◆ Source data ◆
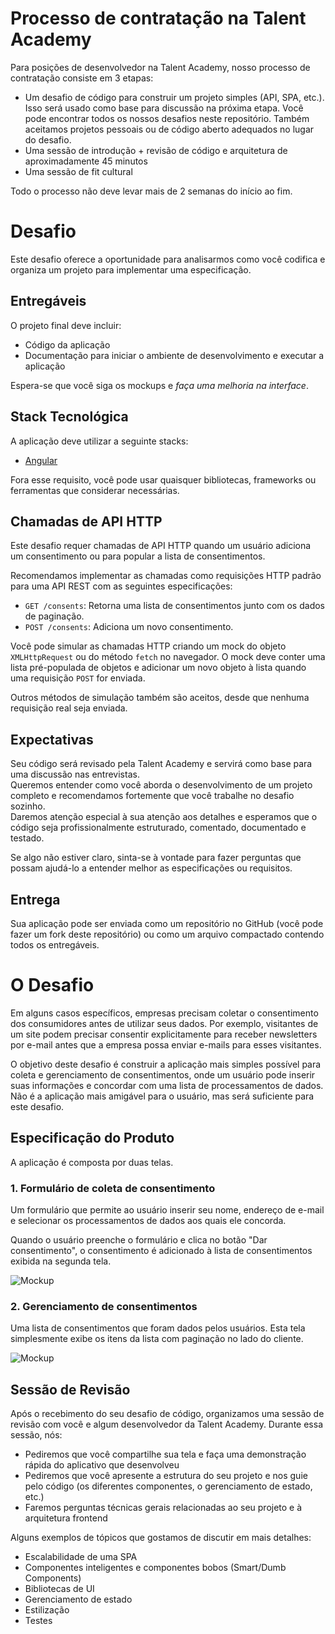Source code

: # Processo de contratação na Talent Academy

Para posições de desenvolvedor na Talent Academy, nosso processo de contratação consiste em 3 etapas:

-   Um desafio de código para construir um projeto simples (API, SPA, etc.). Isso será usado como base para discussão na próxima etapa. Você pode encontrar todos os nossos desafios neste repositório. Também aceitamos projetos pessoais ou de código aberto adequados no lugar do desafio.
-   Uma sessão de introdução + revisão de código e arquitetura de aproximadamente 45 minutos
-   Uma sessão de fit cultural

Todo o processo não deve levar mais de 2 semanas do início ao fim.

# Desafio

Este desafio oferece a oportunidade para analisarmos como você codifica e organiza um projeto para implementar uma especificação.

## Entregáveis

O projeto final deve incluir:

-   Código da aplicação
-   Documentação para iniciar o ambiente de desenvolvimento e executar a aplicação

Espera-se que você siga os mockups e _faça uma melhoria na interface_.

## Stack Tecnológica

A aplicação deve utilizar a seguinte stacks:

-   [Angular](https://angular.io/)

Fora esse requisito, você pode usar quaisquer bibliotecas, frameworks ou ferramentas que considerar necessárias.

## Chamadas de API HTTP

Este desafio requer chamadas de API HTTP quando um usuário adiciona um consentimento ou para popular a lista de consentimentos.

Recomendamos implementar as chamadas como requisições HTTP padrão para uma API REST com as seguintes especificações:

-   `GET /consents`: Retorna uma lista de consentimentos junto com os dados de paginação.
-   `POST /consents`: Adiciona um novo consentimento.

Você pode simular as chamadas HTTP criando um mock do objeto `XMLHttpRequest` ou do método `fetch` no navegador. O mock deve conter uma lista pré-populada de objetos e adicionar um novo objeto à lista quando uma requisição `POST` for enviada.

Outros métodos de simulação também são aceitos, desde que nenhuma requisição real seja enviada.

## Expectativas

Seu código será revisado pela Talent Academy e servirá como base para uma discussão nas entrevistas.  
Queremos entender como você aborda o desenvolvimento de um projeto completo e recomendamos fortemente que você trabalhe no desafio sozinho.  
Daremos atenção especial à sua atenção aos detalhes e esperamos que o código seja profissionalmente estruturado, comentado, documentado e testado.

Se algo não estiver claro, sinta-se à vontade para fazer perguntas que possam ajudá-lo a entender melhor as especificações ou requisitos.

## Entrega

Sua aplicação pode ser enviada como um repositório no GitHub (você pode fazer um fork deste repositório) ou como um arquivo compactado contendo todos os entregáveis.

# O Desafio

Em alguns casos específicos, empresas precisam coletar o consentimento dos consumidores antes de utilizar seus dados. Por exemplo, visitantes de um site podem precisar consentir explicitamente para receber newsletters por e-mail antes que a empresa possa enviar e-mails para esses visitantes.

O objetivo deste desafio é construir a aplicação mais simples possível para coleta e gerenciamento de consentimentos, onde um usuário pode inserir suas informações e concordar com uma lista de processamentos de dados. Não é a aplicação mais amigável para o usuário, mas será suficiente para este desafio.

## Especificação do Produto

A aplicação é composta por duas telas.

### 1. Formulário de coleta de consentimento

Um formulário que permite ao usuário inserir seu nome, endereço de e-mail e selecionar os processamentos de dados aos quais ele concorda.

Quando o usuário preenche o formulário e clica no botão "Dar consentimento", o consentimento é adicionado à lista de consentimentos exibida na segunda tela.

![Mockup](https://github.com/talentacademybr/frontend-challenge/blob/main/wireframes/1%20-%20Give%20consent.png?raw=true)

### 2. Gerenciamento de consentimentos

Uma lista de consentimentos que foram dados pelos usuários. Esta tela simplesmente exibe os itens da lista com paginação no lado do cliente.

![Mockup](https://github.com/talentacademybr/frontend-challenge/blob/main/wireframes/2%20-%20Collected%20consents.png?raw=true)

## Sessão de Revisão

Após o recebimento do seu desafio de código, organizamos uma sessão de revisão com você e algum desenvolvedor da Talent Academy.
Durante essa sessão, nós:

-   Pediremos que você compartilhe sua tela e faça uma demonstração rápida do aplicativo que desenvolveu
-   Pediremos que você apresente a estrutura do seu projeto e nos guie pelo código (os diferentes componentes, o gerenciamento de estado, etc.)
-   Faremos perguntas técnicas gerais relacionadas ao seu projeto e à arquitetura frontend

Alguns exemplos de tópicos que gostamos de discutir em mais detalhes:

-   Escalabilidade de uma SPA
-   Componentes inteligentes e componentes bobos (Smart/Dumb Components)
-   Bibliotecas de UI
-   Gerenciamento de estado
-   Estilização
-   Testes
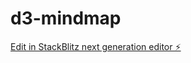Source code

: # d3-mindmap

[Edit in StackBlitz next generation editor ⚡️](https://stackblitz.com/~/github.com/msyfls123/d3-mindmap)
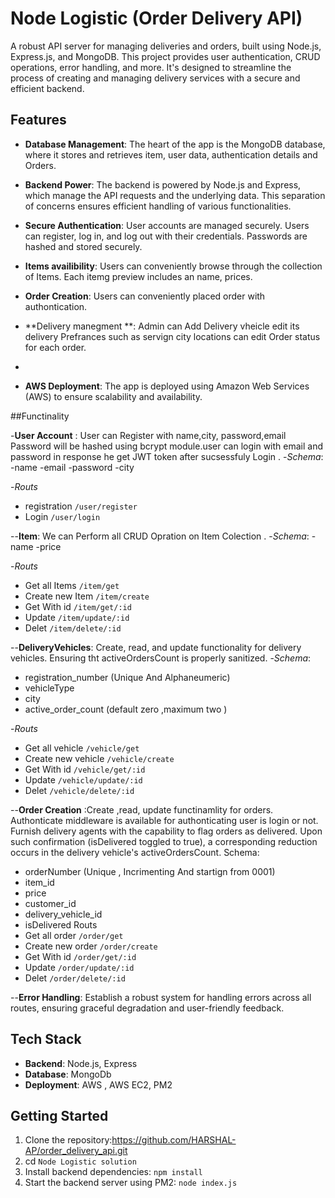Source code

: # Node Logistic (Order Delivery API)
A robust API server for managing deliveries and orders, built using Node.js, Express.js, and MongoDB. This project provides user authentication, CRUD operations, error handling, and more. It's designed to streamline the process of creating and managing delivery services with a secure and efficient backend.
## Features

- **Database Management**: The heart of the app is the MongoDB database, where it stores and retrieves item, user data, authentication details and Orders.


- **Backend Power**: The backend is powered by Node.js and Express, which manage the API requests and the underlying data. This separation of concerns ensures efficient handling of various functionalities.

- **Secure Authentication**: User accounts are managed securely. Users can register, log in, and log out with their credentials. Passwords are hashed and stored securely.

- **Items availibility**: Users can conveniently browse through the collection of Items. Each itemg preview includes an name, prices.

- **Order Creation**: Users can conveniently placed order with authontication.
  
- **Delivery manegment **: Admin can Add Delivery vheicle edit its delivery Prefrances such as servign city locations can edit Order status for each order.
- 
- **AWS Deployment**: The app is deployed using Amazon Web Services (AWS) to ensure scalability and availability.

##Functinality

-**User Account** : User can Register with name,city, password,email  Password will be hashed using bcrypt module.user can login with email and      password in response he get JWT token after sucsessfuly Login .
   -*Schema*:
   -name
   -email
   -password
   -city  
   
   -*Routs* 
   - registration   `/user/register`
   - Login `/user/login`

--**Item**: We can Perform all CRUD Opration on Item Colection .
   -*Schema*:
     -name
     -price

   -*Routs*  
   - Get all Items  `/item/get`  
   - Create new Item `/item/create`
   - Get With id  `/item/get/:id`
   - Update  `/item/update/:id`
   - Delet  `/item/delete/:id`

--**DeliveryVehicles**: Create, read, and update functionality for delivery vehicles. Ensuring  tht activeOrdersCount is properly sanitized.
  -*Schema*:
   - registration_number   (Unique And Alphaneumeric)
   - vehicleType
   - city  
   - active_order_count  (default zero ,maximum two )
   
   -*Routs*  
   - Get all vehicle  `/vehicle/get`  
   - Create new vehicle `/vehicle/create`
   - Get With id  `/vehicle/get/:id`
   - Update  `/vehicle/update/:id`
   - Delet  `/vehicle/delete/:id`

--**Order Creation** :Create ,read, update functinamlity for orders. Authonticate middleware is available for authonticating user is login or not.
Furnish delivery agents with the capability to flag orders as delivered. Upon such confirmation (isDelivered toggled to true), a corresponding reduction occurs in the delivery vehicle's activeOrdersCount.
   Schema:
   - orderNumber   (Unique , Incrimenting And startign from 0001)
   - item_id
   - price  
   - customer_id 
   - delivery_vehicle_id 
   - isDelivered 
   Routs 
   - Get all order  `/order/get`  
   - Create new order `/order/create`
   - Get With id  `/order/get/:id`
   - Update  `/order/update/:id`
   - Delet  `/order/delete/:id`


--**Error Handling**: Establish a robust system for handling errors across all routes, ensuring graceful degradation and user-friendly feedback.

## Tech Stack
- **Backend**: Node.js, Express
- **Database**: MongoDb
- **Deployment**: AWS , AWS EC2, PM2

## Getting Started

1. Clone the repository:https://github.com/HARSHAL-AP/order_delivery_api.git
2. cd `Node Logistic solution`
3. Install backend dependencies: `npm install`
4. Start the backend server using PM2: `node index.js `

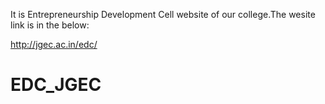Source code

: It is Entrepreneurship Development Cell website of our college.The wesite link is in the below:

http://jgec.ac.in/edc/

# EDC_JGEC
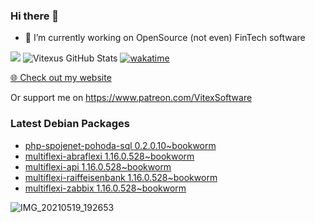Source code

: ### Hi there 👋

- 🔭 I’m currently working on OpenSource  (not even) FinTech software

![](https://komarev.com/ghpvc/?username=Vitexus)
![Vitexus GitHub Stats](https://github-readme-stats.vercel.app/api?username=Vitexus&show_icons=true)
[![wakatime](https://wakatime.com/badge/user/5abba9ca-813e-43ac-9b5f-b1cfdf3dc1c7.svg)](https://wakatime.com/@5abba9ca-813e-43ac-9b5f-b1cfdf3dc1c7)

<p><a href="https://vitexsoftware.cz">🌐 Check out my website</a></p>

Or support me on https://www.patreon.com/VitexSoftware

### Latest Debian Packages
<!-- DEBIAN-PACKAGES-LIST:START -->
- [php-spojenet-pohoda-sql 0.2.0.10~bookworm](https://repo.vitexsoftware.com/package.php?package=php-spojenet-pohoda-sql)
- [multiflexi-abraflexi 1.16.0.528~bookworm](https://repo.vitexsoftware.com/package.php?package=multiflexi-abraflexi)
- [multiflexi-api 1.16.0.528~bookworm](https://repo.vitexsoftware.com/package.php?package=multiflexi-api)
- [multiflexi-raiffeisenbank 1.16.0.528~bookworm](https://repo.vitexsoftware.com/package.php?package=multiflexi-raiffeisenbank)
- [multiflexi-zabbix 1.16.0.528~bookworm](https://repo.vitexsoftware.com/package.php?package=multiflexi-zabbix)
<!-- DEBIAN-PACKAGES-LIST:END -->

![IMG_20210519_192653](https://user-images.githubusercontent.com/2621130/120022731-1bd48900-bfed-11eb-90f9-4f88f560b8b7.jpg)

<!--
**Vitexus/Vitexus** is a ✨ _special_ ✨ repository because its `README.md` (this file) appears on your GitHub profile.

Here are some ideas to get you started:

- 🌱 I’m currently learning ...
- 👯 I’m looking to collaborate on ...
- 🤔 I’m looking for help with ...
- 💬 Ask me about ...
- 📫 How to reach me: ...
- 😄 Pronouns: ...
- ⚡ Fun fact: ...
-->


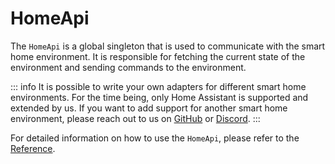 # HomeApi

The `HomeApi` is a global singleton that is used to communicate with the smart home environment. It is responsible for fetching the current state of the environment and sending commands to the environment.

::: info
It is possible to write your own adapters for different smart home environments. For the time being, only Home Assistant is supported and extended by us. If you want to add support for another smart home environment, please reach out to us on [GitHub](https://github.com/nitwel/immersive-home) or [Discord](https://discord.gg/QgUnAzNVTx).
:::

For detailed information on how to use the `HomeApi`, please refer to the [Reference](/reference/lib--globals--home_api.html).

◆ Exercise details ◆
Write out exactly the lines from the one with "It is possible" through the end of the records above, both ends included, and leave out all other lines.

◆ Completed exercise ◆
It is possible to write your own adapters for different smart home environments. For the time being, only Home Assistant is supported and extended by us. If you want to add support for another smart home environment, please reach out to us on [GitHub](https://github.com/nitwel/immersive-home) or [Discord](https://discord.gg/QgUnAzNVTx).
:::

For detailed information on how to use the `HomeApi`, please refer to the [Reference](/reference/lib--globals--home_api.html).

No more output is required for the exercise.